▸ Exercise requirements
Which lines of the entries below hold the word "technology"? Report each of them.
━━━━━ Raw data ━━━━━
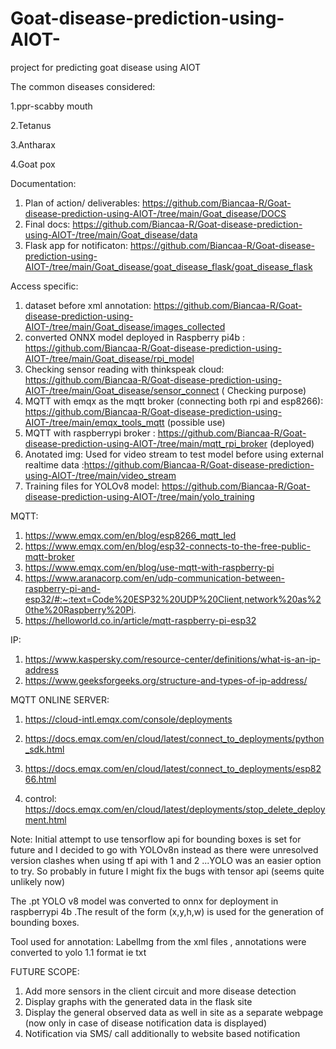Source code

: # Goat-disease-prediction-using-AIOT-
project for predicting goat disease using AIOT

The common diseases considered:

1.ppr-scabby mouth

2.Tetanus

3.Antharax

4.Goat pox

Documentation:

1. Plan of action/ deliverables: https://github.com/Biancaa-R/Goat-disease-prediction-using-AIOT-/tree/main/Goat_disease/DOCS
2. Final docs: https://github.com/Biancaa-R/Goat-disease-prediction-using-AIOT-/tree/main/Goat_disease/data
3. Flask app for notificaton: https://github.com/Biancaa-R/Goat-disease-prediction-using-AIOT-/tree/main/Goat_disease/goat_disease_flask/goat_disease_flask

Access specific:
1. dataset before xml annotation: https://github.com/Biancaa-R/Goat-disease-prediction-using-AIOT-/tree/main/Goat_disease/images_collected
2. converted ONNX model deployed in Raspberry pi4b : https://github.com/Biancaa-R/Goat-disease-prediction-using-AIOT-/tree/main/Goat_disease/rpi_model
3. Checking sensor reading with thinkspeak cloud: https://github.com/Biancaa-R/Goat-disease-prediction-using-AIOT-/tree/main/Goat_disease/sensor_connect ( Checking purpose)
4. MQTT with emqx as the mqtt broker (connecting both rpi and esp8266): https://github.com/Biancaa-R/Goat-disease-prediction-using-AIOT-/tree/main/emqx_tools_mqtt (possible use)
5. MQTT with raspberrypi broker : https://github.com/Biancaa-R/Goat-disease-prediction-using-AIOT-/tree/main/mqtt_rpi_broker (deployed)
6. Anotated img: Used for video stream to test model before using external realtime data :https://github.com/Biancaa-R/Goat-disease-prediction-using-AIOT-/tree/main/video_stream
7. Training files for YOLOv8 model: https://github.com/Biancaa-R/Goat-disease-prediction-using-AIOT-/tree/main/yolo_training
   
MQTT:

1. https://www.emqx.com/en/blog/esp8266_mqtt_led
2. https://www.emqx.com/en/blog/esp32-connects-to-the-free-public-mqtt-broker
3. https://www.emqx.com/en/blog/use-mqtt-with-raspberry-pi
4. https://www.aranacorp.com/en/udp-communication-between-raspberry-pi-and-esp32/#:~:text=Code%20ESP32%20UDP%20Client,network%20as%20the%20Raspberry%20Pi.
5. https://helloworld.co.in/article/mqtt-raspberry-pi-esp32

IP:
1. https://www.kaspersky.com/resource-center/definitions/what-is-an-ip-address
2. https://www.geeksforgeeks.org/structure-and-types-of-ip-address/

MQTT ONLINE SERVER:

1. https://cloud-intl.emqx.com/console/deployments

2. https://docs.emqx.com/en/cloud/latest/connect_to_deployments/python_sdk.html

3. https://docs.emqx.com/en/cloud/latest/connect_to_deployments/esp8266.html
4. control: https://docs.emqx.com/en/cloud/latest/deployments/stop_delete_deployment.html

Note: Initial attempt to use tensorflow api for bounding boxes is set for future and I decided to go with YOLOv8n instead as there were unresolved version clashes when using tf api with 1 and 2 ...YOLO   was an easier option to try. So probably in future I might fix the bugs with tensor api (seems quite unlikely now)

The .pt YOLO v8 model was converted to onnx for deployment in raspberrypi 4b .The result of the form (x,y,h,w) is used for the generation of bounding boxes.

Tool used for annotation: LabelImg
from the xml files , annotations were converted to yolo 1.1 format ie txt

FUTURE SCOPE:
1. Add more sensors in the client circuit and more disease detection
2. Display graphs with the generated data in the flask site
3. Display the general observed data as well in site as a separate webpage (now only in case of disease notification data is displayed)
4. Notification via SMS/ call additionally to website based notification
━━━━━
━━━━━ Raw data ━━━━━
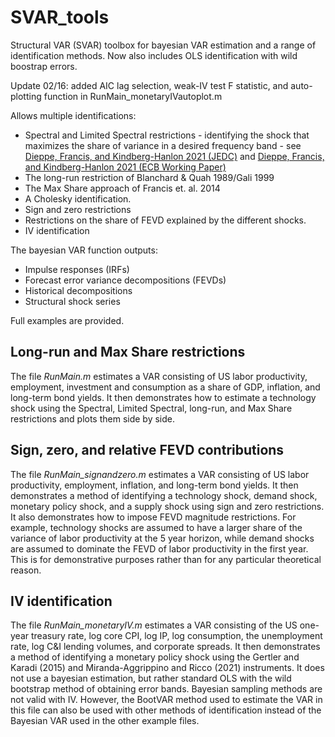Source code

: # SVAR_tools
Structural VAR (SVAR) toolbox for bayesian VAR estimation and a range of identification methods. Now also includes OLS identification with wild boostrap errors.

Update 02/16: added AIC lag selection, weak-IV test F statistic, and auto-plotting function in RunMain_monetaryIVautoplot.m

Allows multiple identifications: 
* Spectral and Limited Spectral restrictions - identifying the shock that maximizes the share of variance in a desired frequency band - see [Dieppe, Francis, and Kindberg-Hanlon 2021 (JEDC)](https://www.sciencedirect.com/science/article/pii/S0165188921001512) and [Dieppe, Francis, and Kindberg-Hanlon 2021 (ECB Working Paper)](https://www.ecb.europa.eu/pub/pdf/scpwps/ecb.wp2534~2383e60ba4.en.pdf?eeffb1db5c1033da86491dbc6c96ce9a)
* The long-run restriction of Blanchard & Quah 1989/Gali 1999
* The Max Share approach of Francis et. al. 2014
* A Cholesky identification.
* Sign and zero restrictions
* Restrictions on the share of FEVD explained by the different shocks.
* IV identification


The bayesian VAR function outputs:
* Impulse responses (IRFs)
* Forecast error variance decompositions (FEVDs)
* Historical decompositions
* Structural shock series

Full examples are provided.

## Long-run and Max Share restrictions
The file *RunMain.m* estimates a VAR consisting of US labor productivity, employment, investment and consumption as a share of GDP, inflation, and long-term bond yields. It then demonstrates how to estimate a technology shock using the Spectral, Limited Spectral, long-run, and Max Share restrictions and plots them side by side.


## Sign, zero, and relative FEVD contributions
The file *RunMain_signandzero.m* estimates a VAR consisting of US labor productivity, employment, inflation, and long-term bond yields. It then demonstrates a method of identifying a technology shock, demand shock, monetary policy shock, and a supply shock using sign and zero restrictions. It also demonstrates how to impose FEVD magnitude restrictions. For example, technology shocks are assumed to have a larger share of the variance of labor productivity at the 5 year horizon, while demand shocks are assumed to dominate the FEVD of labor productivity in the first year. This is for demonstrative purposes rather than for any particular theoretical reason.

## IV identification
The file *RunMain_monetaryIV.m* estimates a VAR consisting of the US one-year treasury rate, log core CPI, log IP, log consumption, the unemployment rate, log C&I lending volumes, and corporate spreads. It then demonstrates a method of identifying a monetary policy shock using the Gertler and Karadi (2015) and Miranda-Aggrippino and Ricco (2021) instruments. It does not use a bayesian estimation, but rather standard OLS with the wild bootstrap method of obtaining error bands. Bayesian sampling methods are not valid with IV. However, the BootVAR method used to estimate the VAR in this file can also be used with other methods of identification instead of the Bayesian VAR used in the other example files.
━━━━━
━━━━━ Raw data ━━━━━
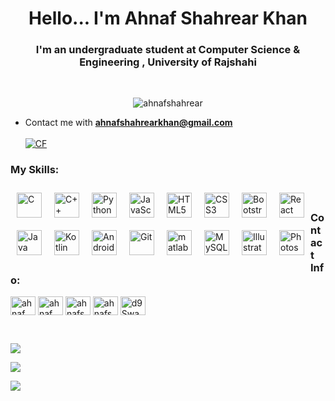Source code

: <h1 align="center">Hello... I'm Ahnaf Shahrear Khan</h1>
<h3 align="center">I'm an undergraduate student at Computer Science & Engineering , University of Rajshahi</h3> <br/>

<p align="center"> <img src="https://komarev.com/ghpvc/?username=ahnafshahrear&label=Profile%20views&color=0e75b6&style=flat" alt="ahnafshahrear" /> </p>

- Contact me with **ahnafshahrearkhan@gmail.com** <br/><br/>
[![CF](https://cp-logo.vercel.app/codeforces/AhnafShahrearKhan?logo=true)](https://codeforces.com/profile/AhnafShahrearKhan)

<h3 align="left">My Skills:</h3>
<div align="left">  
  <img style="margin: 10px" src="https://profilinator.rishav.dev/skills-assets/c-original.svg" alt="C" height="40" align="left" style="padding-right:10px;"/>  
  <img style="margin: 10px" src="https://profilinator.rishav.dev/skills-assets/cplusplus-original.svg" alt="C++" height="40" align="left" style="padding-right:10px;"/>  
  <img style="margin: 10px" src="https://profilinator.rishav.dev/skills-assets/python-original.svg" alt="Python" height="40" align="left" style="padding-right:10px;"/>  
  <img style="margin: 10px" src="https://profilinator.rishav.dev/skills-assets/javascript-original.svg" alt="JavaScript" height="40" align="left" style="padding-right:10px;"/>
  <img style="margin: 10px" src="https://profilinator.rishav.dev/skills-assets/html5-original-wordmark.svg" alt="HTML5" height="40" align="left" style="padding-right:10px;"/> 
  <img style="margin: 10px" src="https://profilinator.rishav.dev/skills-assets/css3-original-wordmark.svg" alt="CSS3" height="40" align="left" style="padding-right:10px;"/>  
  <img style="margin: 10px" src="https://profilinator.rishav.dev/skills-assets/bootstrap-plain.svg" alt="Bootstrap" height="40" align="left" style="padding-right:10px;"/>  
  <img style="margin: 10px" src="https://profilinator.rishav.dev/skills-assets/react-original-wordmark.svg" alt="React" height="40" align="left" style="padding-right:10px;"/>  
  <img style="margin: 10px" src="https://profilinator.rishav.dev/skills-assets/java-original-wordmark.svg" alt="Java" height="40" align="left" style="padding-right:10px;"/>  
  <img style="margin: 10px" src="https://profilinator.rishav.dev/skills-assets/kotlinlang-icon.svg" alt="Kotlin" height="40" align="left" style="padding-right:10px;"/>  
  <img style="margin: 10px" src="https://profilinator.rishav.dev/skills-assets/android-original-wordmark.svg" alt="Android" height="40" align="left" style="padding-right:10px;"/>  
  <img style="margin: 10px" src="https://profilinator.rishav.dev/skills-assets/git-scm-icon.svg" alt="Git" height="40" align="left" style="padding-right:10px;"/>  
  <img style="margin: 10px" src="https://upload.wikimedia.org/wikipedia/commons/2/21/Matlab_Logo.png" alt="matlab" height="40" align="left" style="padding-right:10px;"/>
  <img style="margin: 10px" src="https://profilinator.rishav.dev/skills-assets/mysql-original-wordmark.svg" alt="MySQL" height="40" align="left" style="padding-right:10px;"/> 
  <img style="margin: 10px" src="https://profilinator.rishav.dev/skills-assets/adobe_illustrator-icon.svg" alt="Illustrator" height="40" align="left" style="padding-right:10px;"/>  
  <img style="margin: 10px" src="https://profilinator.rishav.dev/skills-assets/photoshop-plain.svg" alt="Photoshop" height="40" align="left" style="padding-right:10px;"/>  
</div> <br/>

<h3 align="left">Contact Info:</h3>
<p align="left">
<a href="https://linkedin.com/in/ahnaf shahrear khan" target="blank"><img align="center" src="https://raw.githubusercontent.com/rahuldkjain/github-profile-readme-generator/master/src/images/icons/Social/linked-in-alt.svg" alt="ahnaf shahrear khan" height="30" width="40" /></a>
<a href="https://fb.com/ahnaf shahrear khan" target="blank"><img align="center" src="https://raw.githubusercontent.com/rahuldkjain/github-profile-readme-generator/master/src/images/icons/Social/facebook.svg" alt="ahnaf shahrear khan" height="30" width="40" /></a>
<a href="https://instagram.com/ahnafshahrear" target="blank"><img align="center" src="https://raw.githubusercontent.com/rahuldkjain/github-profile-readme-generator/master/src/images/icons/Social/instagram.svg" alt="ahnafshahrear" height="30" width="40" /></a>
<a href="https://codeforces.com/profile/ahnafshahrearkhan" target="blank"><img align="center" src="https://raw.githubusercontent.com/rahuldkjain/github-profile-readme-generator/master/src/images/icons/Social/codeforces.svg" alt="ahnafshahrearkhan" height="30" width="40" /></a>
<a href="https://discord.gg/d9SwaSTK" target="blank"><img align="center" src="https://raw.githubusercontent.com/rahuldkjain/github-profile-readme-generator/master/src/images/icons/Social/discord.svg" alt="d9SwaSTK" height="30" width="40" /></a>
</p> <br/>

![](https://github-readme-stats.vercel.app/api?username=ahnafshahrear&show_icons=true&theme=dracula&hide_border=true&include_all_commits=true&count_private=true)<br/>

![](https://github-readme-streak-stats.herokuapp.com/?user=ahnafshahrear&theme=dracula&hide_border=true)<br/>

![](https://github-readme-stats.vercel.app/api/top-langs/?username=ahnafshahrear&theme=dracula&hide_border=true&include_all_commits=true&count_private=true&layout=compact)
━━━━━
▸ Output of the task
The file *RunMain.m* estimates a VAR consisting of US labor productivity, employment, investment and consumption as a share of GDP, inflation, and long-term bond yields. It then demonstrates how to estimate a technology shock using the Spectral, Limited Spectral, long-run, and Max Share restrictions and plots them side by side.
The file *RunMain_signandzero.m* estimates a VAR consisting of US labor productivity, employment, inflation, and long-term bond yields. It then demonstrates a method of identifying a technology shock, demand shock, monetary policy shock, and a supply shock using sign and zero restrictions. It also demonstrates how to impose FEVD magnitude restrictions. For example, technology shocks are assumed to have a larger share of the variance of labor productivity at the 5 year horizon, while demand shocks are assumed to dominate the FEVD of labor productivity in the first year. This is for demonstrative purposes rather than for any particular theoretical reason.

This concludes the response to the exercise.